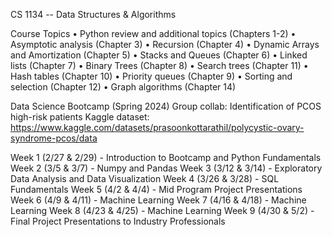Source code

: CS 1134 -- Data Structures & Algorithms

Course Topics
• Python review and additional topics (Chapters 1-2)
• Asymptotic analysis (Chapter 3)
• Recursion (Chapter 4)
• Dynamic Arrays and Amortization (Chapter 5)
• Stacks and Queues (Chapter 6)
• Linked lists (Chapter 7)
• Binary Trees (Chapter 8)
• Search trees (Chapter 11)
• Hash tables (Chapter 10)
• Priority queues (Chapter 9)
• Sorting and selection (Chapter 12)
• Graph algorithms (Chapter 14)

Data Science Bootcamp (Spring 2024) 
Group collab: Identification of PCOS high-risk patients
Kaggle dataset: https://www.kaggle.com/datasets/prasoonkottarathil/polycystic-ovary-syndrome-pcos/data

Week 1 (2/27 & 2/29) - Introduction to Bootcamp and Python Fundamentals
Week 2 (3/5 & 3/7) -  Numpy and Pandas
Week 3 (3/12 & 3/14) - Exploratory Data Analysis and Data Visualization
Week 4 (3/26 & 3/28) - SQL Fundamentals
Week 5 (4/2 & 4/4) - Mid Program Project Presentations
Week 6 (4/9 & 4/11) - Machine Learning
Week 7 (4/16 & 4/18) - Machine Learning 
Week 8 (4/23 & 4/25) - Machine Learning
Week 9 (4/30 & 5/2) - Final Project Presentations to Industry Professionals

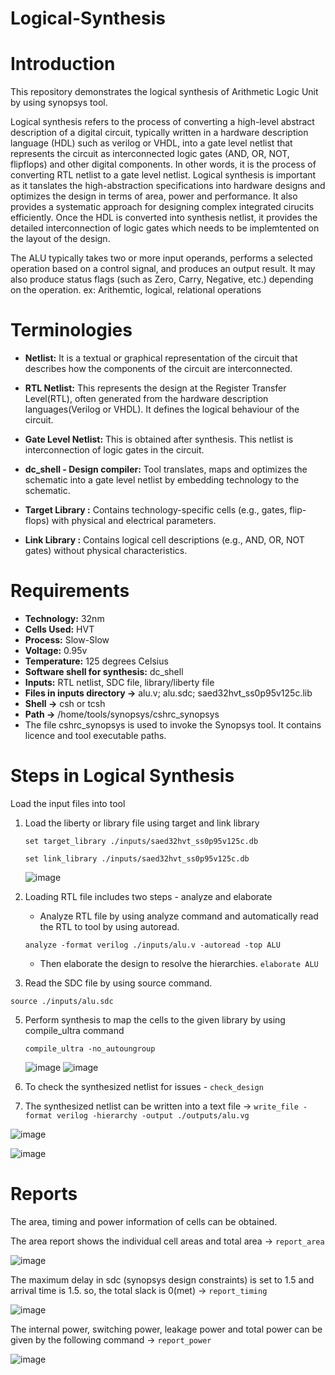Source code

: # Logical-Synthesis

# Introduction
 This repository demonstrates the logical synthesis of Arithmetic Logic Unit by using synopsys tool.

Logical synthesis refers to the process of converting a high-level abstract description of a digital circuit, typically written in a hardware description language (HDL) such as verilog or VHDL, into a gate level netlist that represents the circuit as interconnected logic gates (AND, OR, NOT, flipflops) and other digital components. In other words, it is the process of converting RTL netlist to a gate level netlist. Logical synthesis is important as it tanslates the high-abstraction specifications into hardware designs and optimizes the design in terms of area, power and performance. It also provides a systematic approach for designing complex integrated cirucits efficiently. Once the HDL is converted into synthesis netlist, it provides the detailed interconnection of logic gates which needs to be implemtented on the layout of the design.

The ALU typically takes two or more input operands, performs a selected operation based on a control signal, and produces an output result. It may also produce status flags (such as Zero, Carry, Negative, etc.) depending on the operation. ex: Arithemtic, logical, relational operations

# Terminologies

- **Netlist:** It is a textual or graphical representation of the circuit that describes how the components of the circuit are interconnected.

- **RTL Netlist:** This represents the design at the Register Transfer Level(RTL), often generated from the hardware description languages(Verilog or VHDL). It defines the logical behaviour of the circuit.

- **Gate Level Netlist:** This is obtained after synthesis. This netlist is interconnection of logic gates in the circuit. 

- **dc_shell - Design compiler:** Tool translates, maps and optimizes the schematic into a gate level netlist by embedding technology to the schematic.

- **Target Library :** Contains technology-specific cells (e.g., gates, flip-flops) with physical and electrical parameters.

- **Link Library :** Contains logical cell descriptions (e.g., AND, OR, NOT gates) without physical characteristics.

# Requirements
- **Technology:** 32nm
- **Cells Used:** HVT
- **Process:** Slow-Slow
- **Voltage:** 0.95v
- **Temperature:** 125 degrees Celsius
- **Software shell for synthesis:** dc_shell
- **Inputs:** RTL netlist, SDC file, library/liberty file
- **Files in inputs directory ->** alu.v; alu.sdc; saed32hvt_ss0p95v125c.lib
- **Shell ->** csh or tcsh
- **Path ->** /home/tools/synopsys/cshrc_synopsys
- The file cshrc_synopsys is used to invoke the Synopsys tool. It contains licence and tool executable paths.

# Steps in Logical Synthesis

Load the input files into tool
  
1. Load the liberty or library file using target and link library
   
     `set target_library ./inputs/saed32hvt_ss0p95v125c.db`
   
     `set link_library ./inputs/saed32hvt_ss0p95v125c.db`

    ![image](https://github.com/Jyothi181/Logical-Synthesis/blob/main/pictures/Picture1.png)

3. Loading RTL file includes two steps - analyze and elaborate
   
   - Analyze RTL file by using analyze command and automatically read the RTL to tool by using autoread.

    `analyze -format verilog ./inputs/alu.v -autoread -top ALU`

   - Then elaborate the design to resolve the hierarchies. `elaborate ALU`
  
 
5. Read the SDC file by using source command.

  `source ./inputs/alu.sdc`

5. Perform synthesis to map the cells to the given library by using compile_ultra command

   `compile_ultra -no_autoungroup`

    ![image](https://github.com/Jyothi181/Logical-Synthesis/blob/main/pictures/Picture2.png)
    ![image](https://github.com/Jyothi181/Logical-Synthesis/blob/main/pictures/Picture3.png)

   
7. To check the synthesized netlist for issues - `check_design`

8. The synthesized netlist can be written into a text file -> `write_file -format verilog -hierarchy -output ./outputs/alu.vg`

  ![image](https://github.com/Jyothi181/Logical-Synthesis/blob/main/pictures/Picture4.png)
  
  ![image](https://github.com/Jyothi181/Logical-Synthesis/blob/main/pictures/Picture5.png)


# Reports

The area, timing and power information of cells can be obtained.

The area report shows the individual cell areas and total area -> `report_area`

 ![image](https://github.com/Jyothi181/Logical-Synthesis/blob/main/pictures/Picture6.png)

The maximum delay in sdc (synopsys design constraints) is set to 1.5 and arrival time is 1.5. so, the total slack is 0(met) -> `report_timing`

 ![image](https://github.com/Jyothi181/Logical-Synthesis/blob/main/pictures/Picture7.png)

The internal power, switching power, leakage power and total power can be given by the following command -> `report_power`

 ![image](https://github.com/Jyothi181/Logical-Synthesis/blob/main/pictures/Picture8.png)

════════════════

Looking at the listing above, which lines hold "given"? Copy every such line.

* [Solution to the exercise]
5. Perform synthesis to map the cells to the given library by using compile_ultra command
The internal power, switching power, leakage power and total power can be given by the following command -> `report_power`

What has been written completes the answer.